Traditionally, a ledger system that resided in one location stored the total of debits or credits transferred between individuals exchanging currency. While handwritten log books have given way to digital recordkeeping, middlemen (financial institutions) maintain these databases in central locations for easy tracking. However, this traditional method of currency exchange is vulnerable to cyber hacking as well as software and hardware malfunctions. The blockchain application addresses this vulnerability by generating a ledger of transactions verified, validated, and stored by a widely distributed network of autonomous peer computer systems (called mining computers). Various mining computers participate in these blockchains by confirming the transaction records between participant ledgers, and in doing so generate their own profit. A computing source compiles and produces the next block of transactions and mines (or gains) a digital currency token as reward for the effort of solving algorithms. Following the addition of a verified block (combined individual transactions), all computers across the network store the updated database on the distributed blockchain ledger.
The open (public) blockchain ledger effectively resides on thousands of computers participating in the minute-by-minute validation of the blockchain itself. In effect, the distributed blockchain stores and verifies the ledger and, in doing so, eliminates excess transaction fees and other negative externalities associated with single-ledger repositories, for example, the middleman, hacking, and corruption.

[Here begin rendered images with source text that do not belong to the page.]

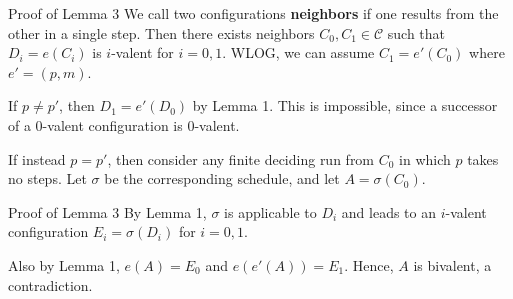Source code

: \documentclass[12pt]{beamer}
\begin{document}
  \begin{frame}{Proof of Lemma 3}
    We call two configurations \textbf{neighbors} if one results from the other
    in a single step. Then there exists neighbors \(C_0, C_1\in\mathcal{C}\)
    such that \(D_i = e(C_i)\) is \(i\)-valent for \(i = 0,1\). WLOG, we can
    assume \(C_1 = e'(C_0)\) where \(e' = (p, m)\).

    \vspace{0.25cm}

    If \(p \neq p'\), then \(D_1 = e'(D_0)\) by Lemma 1. This is impossible,
    since a successor of a \(0\)-valent configuration is \(0\)-valent.

    \vspace{0.25cm}

    If instead \(p = p'\), then consider any finite deciding run from \(C_0\)
    in which \(p\) takes no steps. Let \(\sigma\) be the corresponding
    schedule, and let \(A = \sigma(C_0)\).
  \end{frame}

  \begin{frame}{Proof of Lemma 3}
    By Lemma 1, \(\sigma\) is applicable to \(D_i\) and leads to an
    \(i\)-valent configuration \(E_i = \sigma(D_i)\) for \(i = 0,1\).

    \vspace{0.25cm}

    Also by Lemma 1, \(e(A) = E_0\) and \(e(e'(A)) = E_1\). Hence, \(A\) is
    bivalent, a contradiction.

    \vspace{0.25cm}

    \begin{figure}
    \end{figure}
  \end{frame}
\end{document}
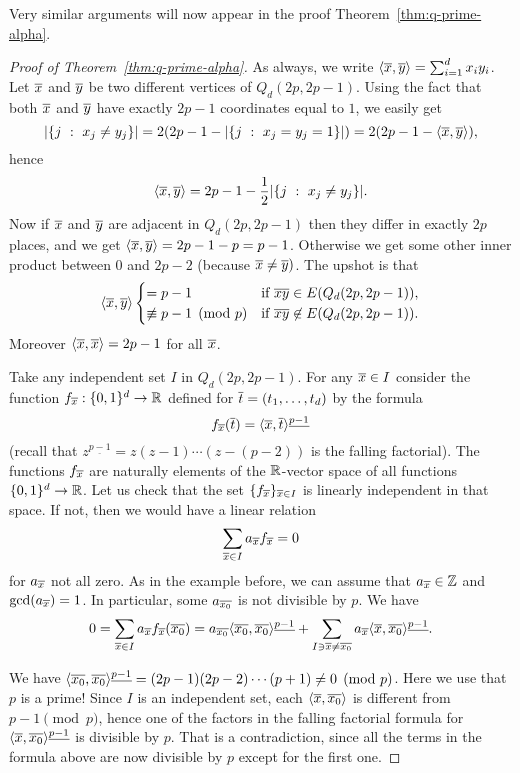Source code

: Very similar arguments will now appear in the proof Theorem~\ref{thm:q-prime-alpha}.

\begin{proof}[Proof of Theorem~\ref{thm:q-prime-alpha}]
As always, we write $\langle \overline{x},\overline{y}\rangle=\sum_{i=1}^dx_iy_i$. Let $\overline{x}$ and $\overline{y}$ be two different vertices of $Q_d(2p,2p-1)$. Using the fact that both $\overline{x}$ and $\overline{y}$ have exactly $2p-1$ coordinates equal to $1$, we easily get 
$$|\{j~:~x_j\neq y_j\}|=2(2p-1-|\{j~:~x_j=y_j=1\}|)=2(2p-1-\langle\overline{x},\overline{y}\rangle),$$
hence
$$\langle \overline{x},\overline{y}\rangle=2p-1-\frac12|\{j~:~x_j\neq y_j\}|.$$
Now if $\overline{x}$ and $\overline{y}$ are adjacent in $Q_d(2p,2p-1)$ then they differ in exactly $2p$ places, and we get $\langle\overline{x},\overline{y}\rangle=2p-1-p=p-1$. Otherwise we get some other inner product between $0$ and $2p-2$ (because $\overline{x}\neq\overline{y})$. The upshot is that
$$
\langle\overline{x},\overline{y}\rangle
\begin{cases}
=p-1 & \textrm{if}\ \overline{x}\overline{y}\in E(Q_d(2p,2p-1)),\\
\not\equiv p-1 \pmod{p} &  \textrm{if}\ \overline{x}\overline{y}\not\in E(Q_d(2p,2p-1)).
\end{cases}
$$
Moreover $\langle \overline{x},\overline{x}\rangle=2p-1$ for all $\overline{x}$.

\smallskip
Take any independent set $I$ in $Q_d(2p,2p-1)$. For any $\overline{x}\in I$ consider the function $f_{\overline{x}}:\{0,1\}^d\to\mathbb{R}$ defined for $\overline{t}=(t_1,\ldots,t_d)$ by the formula
$$f_{\overline{x}}(\overline{t}) = \langle\overline{x},\overline{t}\rangle^{\underline{p-1}}$$
(recall that $z^{\underline{p-1}}=z(z-1)\cdots(z-(p-2))$ is the falling factorial).
The functions $f_{\overline{x}}$ are naturally elements of the $\mathbb{R}$-vector space of all functions $\{0,1\}^d\to\mathbb{R}$. Let us check that the set $\{f_{\overline{x}}\}_{\overline{x}\in I}$ is linearly independent in that space. If not, then we would have a linear relation
$$\sum_{\overline{x}\in I}a_{\overline{x}}f_{\overline{x}}=0$$
for $a_{\overline{x}}$ not all zero. As in the example before, we can assume that $a_{\overline{x}}\in\mathbb{Z}$ and $\textrm{gcd}(a_{\overline{x}})=1$. In particular, some $a_{\overline{x_0}}$ is not divisible by $p$. We have
$$0=\sum_{\overline{x}\in I}a_{\overline{x}}f_{\overline{x}}(\overline{x_0})=
a_{\overline{x_0}}\langle\overline{x_0},\overline{x_0}\rangle^{\underline{p-1}}+
\sum_{I\ni \overline{x}\neq\overline{x_0}}a_{\overline{x}}\langle\overline{x},\overline{x_0}\rangle^{\underline{p-1}}.
$$

We have $\langle\overline{x_0},\overline{x_0}\rangle^{\underline{p-1}}=(2p-1)(2p-2)\cdots(p+1)\neq 0 \pmod{p}$. Here we use that $p$ is a prime! Since $I$ is an independent set, each $\langle\overline{x},\overline{x_0}\rangle$ is different from $p-1 \pmod{p}$, hence one of the factors in the falling factorial formula for $\langle\overline{x},\overline{x_0}\rangle^{\underline{p-1}}$ is divisible by $p$. That is a contradiction, since all the terms in the formula above are now divisible by $p$ except for the first one.


\end{proof}
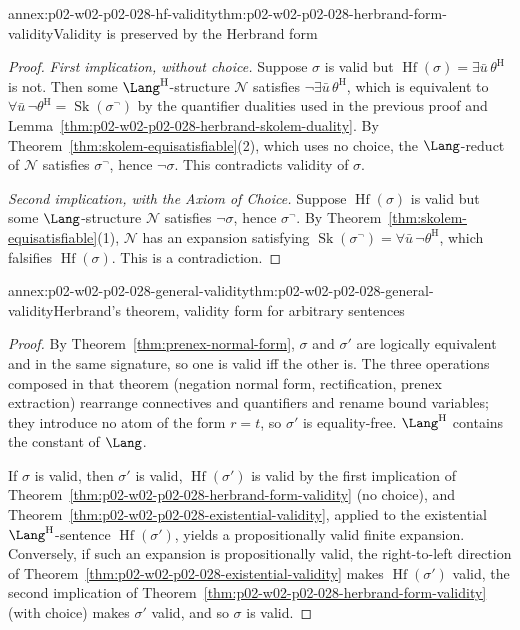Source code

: \begin{annexitem}{annex:p02-w02-p02-028-hf-validity}{thm:p02-w02-p02-028-herbrand-form-validity}{Validity is preserved by the Herbrand form}
\begin{proof}
\emph{First implication, without choice.}  Suppose \(\sigma\) is valid but
\(\operatorname{Hf}(\sigma)=\exists\bar u\,\theta^{\mathrm H}\) is not.  Then
some \(\Lang^{\mathrm H}\)-structure \(\mathcal N\) satisfies
\(\neg\exists\bar u\,\theta^{\mathrm H}\), which is equivalent to
\(\forall\bar u\,\neg\theta^{\mathrm H}=\operatorname{Sk}(\sigma^{\neg})\) by
the quantifier dualities used in the previous proof and
Lemma~\ref{thm:p02-w02-p02-028-herbrand-skolem-duality}.  By
Theorem~\ref{thm:skolem-equisatisfiable}(2), which uses no choice, the
\(\Lang\)-reduct of \(\mathcal N\) satisfies \(\sigma^{\neg}\), hence
\(\neg\sigma\).  This contradicts validity of \(\sigma\).

\emph{Second implication, with the Axiom of Choice.}  Suppose
\(\operatorname{Hf}(\sigma)\) is valid but some \(\Lang\)-structure
\(\mathcal N\) satisfies \(\neg\sigma\), hence \(\sigma^{\neg}\).  By
Theorem~\ref{thm:skolem-equisatisfiable}(1), \(\mathcal N\) has an expansion
satisfying \(\operatorname{Sk}(\sigma^{\neg})=\forall\bar u\,\neg\theta^{\mathrm H}\),
which falsifies \(\operatorname{Hf}(\sigma)\).  This is a contradiction.
\end{proof}
\end{annexitem}

\begin{annexitem}{annex:p02-w02-p02-028-general-validity}{thm:p02-w02-p02-028-general-validity}{Herbrand's theorem, validity form for arbitrary sentences}
\begin{proof}
By Theorem~\ref{thm:prenex-normal-form}, \(\sigma\) and \(\sigma'\) are
logically equivalent and in the same signature, so one is valid iff the
other is.  The three operations composed in that theorem (negation normal
form, rectification, prenex extraction) rearrange connectives and
quantifiers and rename bound variables; they introduce no atom of the form
\(r=t\), so \(\sigma'\) is equality-free.  \(\Lang^{\mathrm H}\) contains
the constant of \(\Lang\).

If \(\sigma\) is valid, then \(\sigma'\) is valid, \(\operatorname{Hf}(\sigma')\)
is valid by the first implication of
Theorem~\ref{thm:p02-w02-p02-028-herbrand-form-validity} (no choice), and
Theorem~\ref{thm:p02-w02-p02-028-existential-validity}, applied to the
existential \(\Lang^{\mathrm H}\)-sentence \(\operatorname{Hf}(\sigma')\),
yields a propositionally valid finite expansion.  Conversely, if such an
expansion is propositionally valid, the right-to-left direction of
Theorem~\ref{thm:p02-w02-p02-028-existential-validity} makes
\(\operatorname{Hf}(\sigma')\) valid, the second implication of
Theorem~\ref{thm:p02-w02-p02-028-herbrand-form-validity} (with choice) makes
\(\sigma'\) valid, and so \(\sigma\) is valid.
\end{proof}
\end{annexitem}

Championed by a recent World Economic Forum report, blockchain technology allows for broader transparency and integrity in society, including the fight against bribery and corruption pertaining to monetary transactions because the ledger is public and exists in multiple duplicate copies.3 The secure, encrypted, transparent, and distributed copies of the blockchain underlying cryptocurrency offer a dramatically new model for financial transactions.
While the international financial community certainly has shown both intrigue and aversion to the potential disruptions in world monetary markets, distributed ledger technology also introduces challenges pertaining to national security. The presence of various middlemen, such as financial institutions, afforded governments the ability to track and trace malign activity through the traditional financial system ledgers. With cryptocurrencies, reputable banks no longer validate an individual’s credentials and record his information with each transaction. Rather, anonymity in cryptocurrencies protects point-to-point transactions captured between digitized wallets and encryption keys. This change in the traditional process for managing financial transactions undermines regulatory anti–money laundering efforts performed by financial institutions, which are intended to thwart players attempting to skirt sanctions and finance terror groups. While perhaps not immediately obvious to the casual observer, nonstate actor use and increasing state actor pursuit of cryptocurrencies extend the competitive space into the international financial domain and spotlight cryptocurrency as a national security issue that should concern the Department of Defense (DOD) and Intelligence Community.4
The rapid growth of weakly regulated financial and technology markets creates vulnerabilities for safeguarding the international financial system from malign actors. Hence, the nexus of crime, corruption, and terrorism finds refuge in these emergent financial systems.5 Aside from the benefits of cryptocurrencies, which include providing an attractive means for malign actors to conceal illicit funding and business, and to earn currency by mining, the technology attributes alone attract malfeasance. While the distributed blockchain ledger remains resistant to cyber criminals, the storage of the digital coins (that is, private key encryptions) remains a system weakness.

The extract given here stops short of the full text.